Pela
primeira vez, uma equipa de investigadores do Instituto de Sistemas e Robótica
(ISR) da Universidade de Coimbra (UC) e do Instituto Politécnico de Tomar (IPT)
desenvolveu um sistema de interface cérebro-computador que garante praticamente
100 por cento de fiabilidade e precisão no controlo de cadeiras de rodas
através do cérebro, sem exigir grande esforço mental ao utilizador.
As
cadeiras de rodas guiadas pelo cérebro apresentam-se como uma solução
promissora para pessoas com deficiências motoras graves, que não podem usar
interfaces convencionais. Contudo, a baixa fiabilidade e precisão das
interfaces cérebro-computador (ICCs) baseadas em eletroencefalografia (EEG) e o
elevado esforço mental exigido ao utilizador – que fornece os comandos por meio
de sinais cerebrais para conduzir a cadeira de rodas, sem atividade muscular –,
inviabilizam a sua utilização, por razões de segurança.
Para
ultrapassar estes grandes obstáculos, o sistema proposto pela equipa do ISR e
IPT, cujos resultados já se encontram publicados na IEEE Transactions on
Human-Machine Systems, assenta numa nova abordagem que combina três
componentes: ritmo personalizado, comandos de tempo ajustado e controlo
colaborativo.
Ou
seja, esclarece Gabriel Pires, investigador principal do projeto, «no mesmo
sistema é possível a ICC detetar automaticamente quando o utilizador pretende
ou não enviar um comando, permitindo que este não tenha de estar
permanentemente focado, mas sim apenas quando pretende enviar um comando, ao
seu ritmo; o tempo para deteção da intenção do utilizador é também ajustado
automaticamente para permitir um desempenho constante, sendo por exemplo menos
suscetível a desatenções ou fadiga; e, ainda, um controlo colaborativo entre o
utilizador e a máquina».
Este
controlo colaborativo significa que a cadeira de rodas «tem um sistema de
navegação que, por um lado, realiza as manobras finas de navegação, aliviando o
utilizador desse esforço, e, por outro lado, corrige/interpreta possíveis
comandos errados enviados pela ICC», revela o investigador.
A
viabilidade do sistema foi validada em várias experiências realizadas com 6
pessoas com deficiências motoras graves, da Associação de Paralisia Cerebral de
Coimbra (APCC), e 7 pessoas sem deficiência (grupo de controlo).
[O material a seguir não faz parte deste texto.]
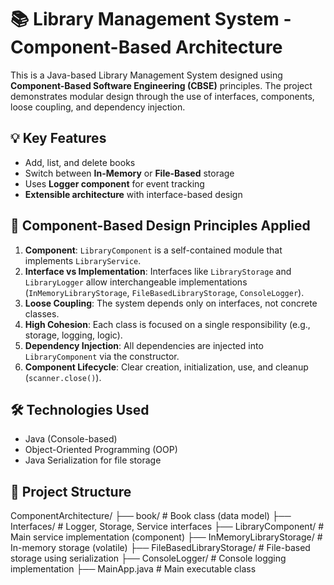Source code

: # 📚 Library Management System - Component-Based Architecture

This is a Java-based Library Management System designed using **Component-Based Software Engineering (CBSE)** principles. The project demonstrates modular design through the use of interfaces, components, loose coupling, and dependency injection.

## 💡 Key Features

- Add, list, and delete books
- Switch between **In-Memory** or **File-Based** storage
- Uses **Logger component** for event tracking
- **Extensible architecture** with interface-based design

## 🧱 Component-Based Design Principles Applied

1. **Component**: `LibraryComponent` is a self-contained module that implements `LibraryService`.
2. **Interface vs Implementation**: Interfaces like `LibraryStorage` and `LibraryLogger` allow interchangeable implementations (`InMemoryLibraryStorage`, `FileBasedLibraryStorage`, `ConsoleLogger`).
3. **Loose Coupling**: The system depends only on interfaces, not concrete classes.
4. **High Cohesion**: Each class is focused on a single responsibility (e.g., storage, logging, logic).
5. **Dependency Injection**: All dependencies are injected into `LibraryComponent` via the constructor.
6. **Component Lifecycle**: Clear creation, initialization, use, and cleanup (`scanner.close()`).

## 🛠 Technologies Used

- Java (Console-based)
- Object-Oriented Programming (OOP)
- Java Serialization for file storage

## 📁 Project Structure

ComponentArchitecture/
├── book/ # Book class (data model)
├── Interfaces/ # Logger, Storage, Service interfaces
├── LibraryComponent/ # Main service implementation (component)
├── InMemoryLibraryStorage/ # In-memory storage (volatile)
├── FileBasedLibraryStorage/ # File-based storage using serialization
├── ConsoleLogger/ # Console logging implementation
├── MainApp.java # Main executable class
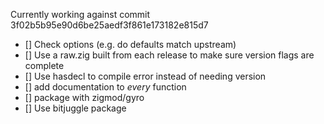 Currently working against commit 3f02b5b95e90d6be25aedf3f861e173182e815d7

- [] Check options (e.g. do defaults match upstream)
- [] Use a raw.zig built from each release to make sure version flags are complete
- [] Use hasdecl to compile error instead of needing version
- [] add documentation to *every* function
- [] package with zigmod/gyro
- [] Use bitjuggle package
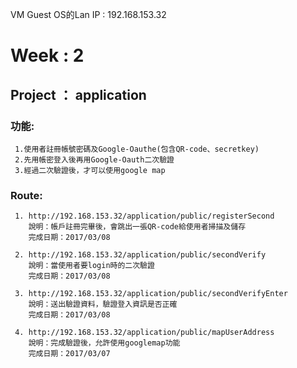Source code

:  VM Guest OS的Lan IP  : 192.168.153.32

# Week : 2
## Project ： application

### 功能:
     1.使用者註冊帳號密碼及Google-Oauthe(包含QR-code、secretkey)
     2.先用帳密登入後再用Google-Oauth二次驗證
     3.經過二次驗證後，才可以使用google map

### Route:
     1. http://192.168.153.32/application/public/registerSecond
        說明：帳戶註冊完畢後，會跳出一張QR-code給使用者掃描及儲存
        完成日期：2017/03/08

     2. http://192.168.153.32/application/public/secondVerify
        說明：當使用者要login時的二次驗證
        完成日期：2017/03/08

     3. http://192.168.153.32/application/public/secondVerifyEnter
        說明：送出驗證資料，驗證登入資訊是否正確
        完成日期：2017/03/08

     4. http://192.168.153.32/application/public/mapUserAddress
        說明：完成驗證後，允許使用googlemap功能
        完成日期：2017/03/07



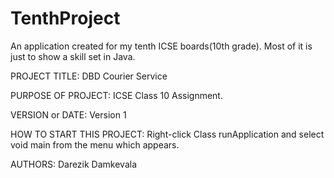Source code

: # TenthProject
An application created for my tenth ICSE boards(10th grade). Most of it is just to show a skill set in Java. 

PROJECT TITLE:
DBD Courier Service


PURPOSE OF PROJECT:
ICSE Class 10 Assignment.


VERSION or DATE:
Version 1


HOW TO START THIS PROJECT: 
Right-click Class runApplication and select 
void main from the menu which appears.


AUTHORS:
Darezik Damkevala
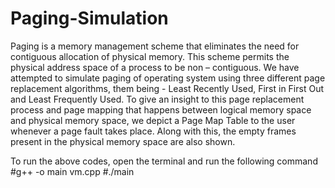 # Paging-Simulation

Paging is a memory management scheme that eliminates the need for contiguous allocation of physical memory. This scheme permits the physical address space of a process to be non – contiguous. We have attempted to simulate paging of operating system using three different page replacement algorithms, them being - Least Recently Used, First in First Out and Least Frequently Used. To give an insight to this page replacement process and page mapping that happens between logical memory space and physical memory space, we depict a Page Map Table to the user whenever a page fault takes place. Along with this, the empty frames present in the physical memory space are also shown.

To run the above codes, open the terminal and run the following command
#g++ -o main vm.cpp 
#./main
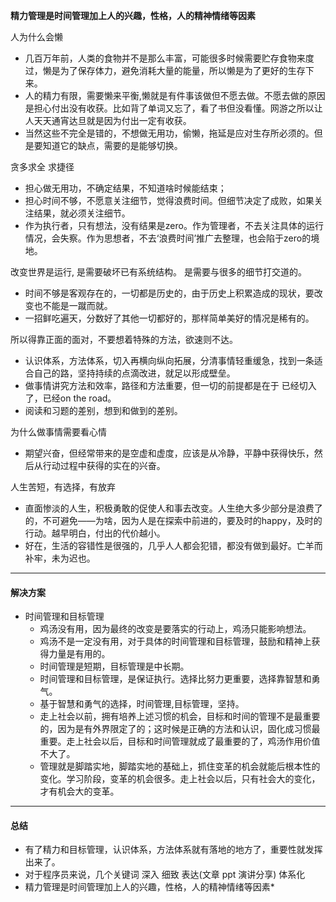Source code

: **精力管理是时间管理加上人的兴趣，性格，人的精神情绪等因素**

人为什么会懒

+ 几百万年前，人类的食物并不是那么丰富，可能很多时候需要贮存食物来度过，懒是为了保存体力，避免消耗大量的能量，所以懒是为了更好的生存下来。
+ 人的精力有限，需要懒来平衡,懒就是有件事该做但不愿去做。不愿去做的原因是担心付出没有收获。比如背了单词又忘了，看了书但没看懂。网游之所以让人天天通宵达旦就是因为付出一定有收获。
+ 当然这些不完全是错的，不想做无用功，偷懒，拖延是应对生存所必须的。但是要知道它的缺点，需要的是能够切换。          

贪多求全 求捷径

+ 担心做无用功，不确定结果，不知道啥时候能结束；
+ 担心时间不够，不愿意关注细节，觉得浪费时间。但细节决定了成败，如果关注结果，就必须关注细节。
+ 作为执行者，只有想法，没有结果是zero。作为管理者，不去关注具体的运行情况，会失察。作为思想者，不去‘浪费时间’推广去整理，也会陷于zero的境地。

改变世界是运行, 是需要破坏已有系统结构。 是需要与很多的细节打交道的。  

+ 时间不够是客观存在的，一切都是历史的，由于历史上积累造成的现状，要改变也不能是一蹴而就。
+ 一招鲜吃遍天，分数好了其他一切都好的，那样简单美好的情况是稀有的。

所以得靠正面的面对，不要想着特殊的方法，欲速则不达。

+ 认识体系，方法体系，切入再横向纵向拓展，分清事情轻重缓急，找到一条适合自己的路，坚持持续的点滴改进，就足以形成壁垒。
+ 做事情讲究方法和效率，路径和方法重要，但一切的前提都是在于 已经切入了，已经on the road。
+ 阅读和习题的差别，想到和做到的差别。


为什么做事情需要看心情

+ 期望兴奋，但经常带来的是空虚和虚度，应该是从冷静，平静中获得快乐，然后从行动过程中获得的实在的兴奋。

人生苦短，有选择，有放弃

+ 直面惨淡的人生，积极勇敢的促使人和事去改变。人生绝大多少部分是浪费了的，不可避免——为啥，因为人是在探索中前进的，要及时的happy，及时的行动。越早明白，付出的代价越小。
+  好在，生活的容错性是很强的，几乎人人都会犯错，都没有做到最好。亡羊而补牢，未为迟也。


***
#### 解决方案
+ 时间管理和目标管理
  + 鸡汤没有用，因为最终的改变是要落实的行动上，鸡汤只能影响想法。
  + 鸡汤不是一定没有用，对于具体的时间管理和目标管理，鼓励和精神上获得力量是有用的。
  + 时间管理是短期，目标管理是中长期。
  + 时间管理和目标管理，是保证执行。选择比努力更重要，选择靠智慧和勇气。
  + 基于智慧和勇气的选择，时间管理,目标管理，坚持。
  + 走上社会以前，拥有培养上述习惯的机会，目标和时间的管理不是最重要的，因为是有外界限定了的；这时候是正确的方法和认识，固化成习惯最重要。走上社会以后，目标和时间管理就成了最重要的了，鸡汤作用价值不大了。
  + 管理就是脚踏实地，脚踏实地的基础上，抓住变革的机会就能后根本性的变化。学习阶段，变革的机会很多。走上社会以后，只有社会大的变化，才有机会大的变革。

***

#### 总结
+ 有了精力和目标管理，认识体系，方法体系就有落地的地方了，重要性就发挥出来了。
+ 对于程序员来说，几个关键词 深入 细致 表达(文章 ppt 演讲分享) 体系化
+ 精力管理是时间管理加上人的兴趣，性格，人的精神情绪等因素*
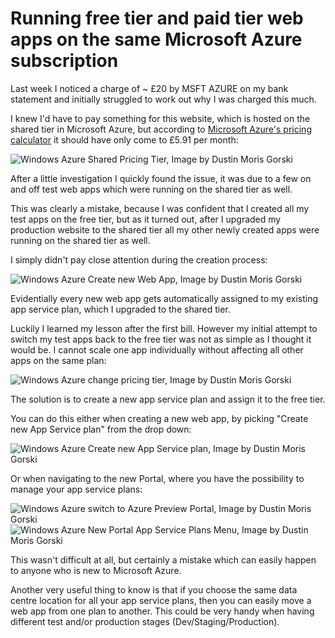﻿<!--
    Tags: microsoft-azure app-hosting-plan
    Type: HTML
-->

# Running free tier and paid tier web apps on the same Microsoft Azure subscription

<p>Last week I noticed a charge of ~ &pound;20 by MSFT AZURE on my bank statement and initially struggled to work out why I was charged this much.</p>
<p>I knew I'd have to pay something for this website, which is hosted on the shared tier in Microsoft Azure, but according to <a href="http://azure.microsoft.com/en-us/pricing/calculator/">Microsoft Azure's pricing calculator</a> it should have only come to &pound;5.91 per month:</p>
<img src="https://storage.googleapis.com/dusted-codes/images/blog-posts/2015-06-14/18821999662_b71b95637e_o.png" alt="Windows Azure Shared Pricing Tier, Image by Dustin Moris Gorski">

<p>After a little investigation I quickly found the issue, it was due to a few on and off test web apps which were running on the shared tier as well.</p>
<p>This was clearly a mistake, because I was confident that I created all my test apps on the free tier, but as it turned out, after I upgraded my production website to the shared tier all my other newly created apps were running on the shared tier as well.</p>

<p>I simply didn't pay close attention during the creation process:</p>
<img src="https://storage.googleapis.com/dusted-codes/images/blog-posts/2015-06-14/18829751471_b072e0ceaa_o.png" alt="Windows Azure Create new Web App, Image by Dustin Moris Gorski">

<p>Evidentially every new web app gets automatically assigned to my existing app service plan, which I upgraded to the shared tier.</p>
<p>Luckily I learned my lesson after the first bill. However my initial attempt to switch my test apps back to the free tier was not as simple as I thought it would be. I cannot scale one app individually without affecting all other apps on the same plan:</p>
<img src="https://storage.googleapis.com/dusted-codes/images/blog-posts/2015-06-14/18640926409_dbf2790205_o.png" alt="Windows Azure change pricing tier, Image by Dustin Moris Gorski">

<p>The solution is to create a new app service plan and assign it to the free tier.</p>

<p>You can do this either when creating a new web app, by picking "Create new App Service plan" from the drop down:</p>
<img src="https://storage.googleapis.com/dusted-codes/images/blog-posts/2015-06-14/18204493134_e04eba21dd_o.png" alt="Windows Azure Create new App Service plan, Image by Dustin Moris Gorski">

<p>Or when navigating to the new Portal, where you have the possibility to manage your app service plans:</p>
<img src="https://storage.googleapis.com/dusted-codes/images/blog-posts/2015-06-14/18821999642_d779125c72_o.png" class="half-width" alt="Windows Azure switch to Azure Preview Portal, Image by Dustin Moris Gorski">
<img src="https://storage.googleapis.com/dusted-codes/images/blog-posts/2015-06-14/18640926369_1f679d0f4f_o.png" class="half-width" alt="Windows Azure New Portal App Service Plans Menu, Image by Dustin Moris Gorski">

<p>This wasn't difficult at all, but certainly a mistake which can easily happen to anyone who is new to Microsoft Azure.</p>
<p>Another very useful thing to know is that if you choose the same data centre location for all your app service plans, then you can easily move a web app from one plan to another. This could be very handy when having different test and/or production stages (Dev/Staging/Production).</p>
Os
participantes tinham de efetuar percursos de navegação diferentes em ambientes
semelhantes aos de um escritório, como corredores, passagem de portas,
gabinetes, acessos e desvio de obstáculos e de pessoas. «Por exemplo, uma das
tarefas consistia na passagem por portas estreitas, que é uma das tarefas mais
desafiantes em termos de navegação móvel dadas as dimensões da cadeira de
rodas», sublinha Gabriel Pires.
Para
conseguir testar a interface, a equipa teve de desenvolver o sistema navegação
da cadeira de rodas, adaptar, do ponto de vista ergonómico, a cadeira para
poder ser usada por pessoas com limitação motora e desenvolver os métodos de
descodificação dos sinais eletroencefalográficos da ICC.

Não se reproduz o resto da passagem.